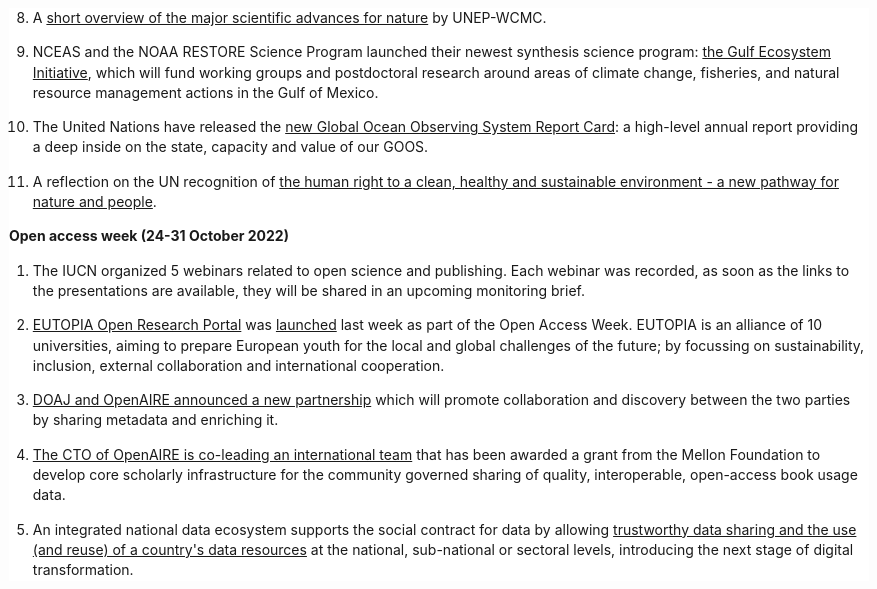 8.  A [short overview of the major scientific advances for
    nature](https://www.unep-wcmc.org/en/news/showcasing-unep-wcmcs-major-scientific-advances-for-nature)
    by UNEP-WCMC.

9.  NCEAS and the NOAA RESTORE Science Program launched their newest
    synthesis science program: [the Gulf Ecosystem
    Initiative](https://www.nceas.ucsb.edu/news/familiar-model-uncharted-water-introducing-gulf-ecosystem-initiative),
    which will fund working groups and postdoctoral research around
    areas of climate change, fisheries, and natural resource management
    actions in the Gulf of Mexico.

10. The United Nations have released the [new Global Ocean Observing
    System Report
    Card](https://www.goosocean.org/index.php?option=com_content&view=article&id=420:state-of-the-global-ocean-observing-system-in-2022&catid=13&Itemid=125):
    a high-level annual report providing a deep inside on the state,
    capacity and value of our GOOS.

11. A reflection on the UN recognition of [the human right to a clean,
    healthy and sustainable environment - a new pathway for nature and
    people](https://www.unep-wcmc.org/en/news/un-recognition-of-the-human-right-to-a-clean-healthy-and-sustainable-environment-a-new-pathway-for-nature-and-people).

**Open access week (24-31 October 2022)**

1.  The IUCN organized 5 webinars related to open science and
    publishing. Each webinar was recorded, as soon as the links to the
    presentations are available, they will be shared in an upcoming
    monitoring brief.

2.  [EUTOPIA Open Research Portal](https://eutopia.openaire.eu/) was
    [launched](https://www.openaire.eu/eutopia-open-research-portal-goes-live)
    last week as part of the Open Access Week. EUTOPIA is an alliance of
    10 universities, aiming to prepare European youth for the local and
    global challenges of the future; by focussing on sustainability,
    inclusion, external collaboration and international cooperation.

3.  [DOAJ and OpenAIRE announced a new
    partnership](https://www.openaire.eu/making-research-more-accessible)
    which will promote collaboration and discovery between the two
    parties by sharing metadata and enriching it.

4.  [The CTO of OpenAIRE is co-leading an international
    team](https://www.openaire.eu/developing-core-scholarly-infrastructure)
    that has been awarded a grant from the Mellon Foundation to develop
    core scholarly infrastructure for the community governed sharing of
    quality, interoperable, open-access book usage data.

5.  An integrated national data ecosystem supports the social contract
    for data by allowing [trustworthy data sharing and the use (and
    reuse) of a country's data
    resources](https://blogs.worldbank.org/digital-development/integrated-national-data-ecosystems-next-stage-digital-transformation)
    at the national, sub-national or sectoral levels, introducing the
    next stage of digital transformation.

---------------

**REQUIREMENT**
Retype exactly the span of lines from the one with "which will promote" through the one with "the social contract"; include both ends and omit the rest of the material.

**SOLUTION TO THIS PROBLEM**
    which will promote collaboration and discovery between the two
    parties by sharing metadata and enriching it.

4.  [The CTO of OpenAIRE is co-leading an international
    team](https://www.openaire.eu/developing-core-scholarly-infrastructure)
    that has been awarded a grant from the Mellon Foundation to develop
    core scholarly infrastructure for the community governed sharing of
    quality, interoperable, open-access book usage data.

5.  An integrated national data ecosystem supports the social contract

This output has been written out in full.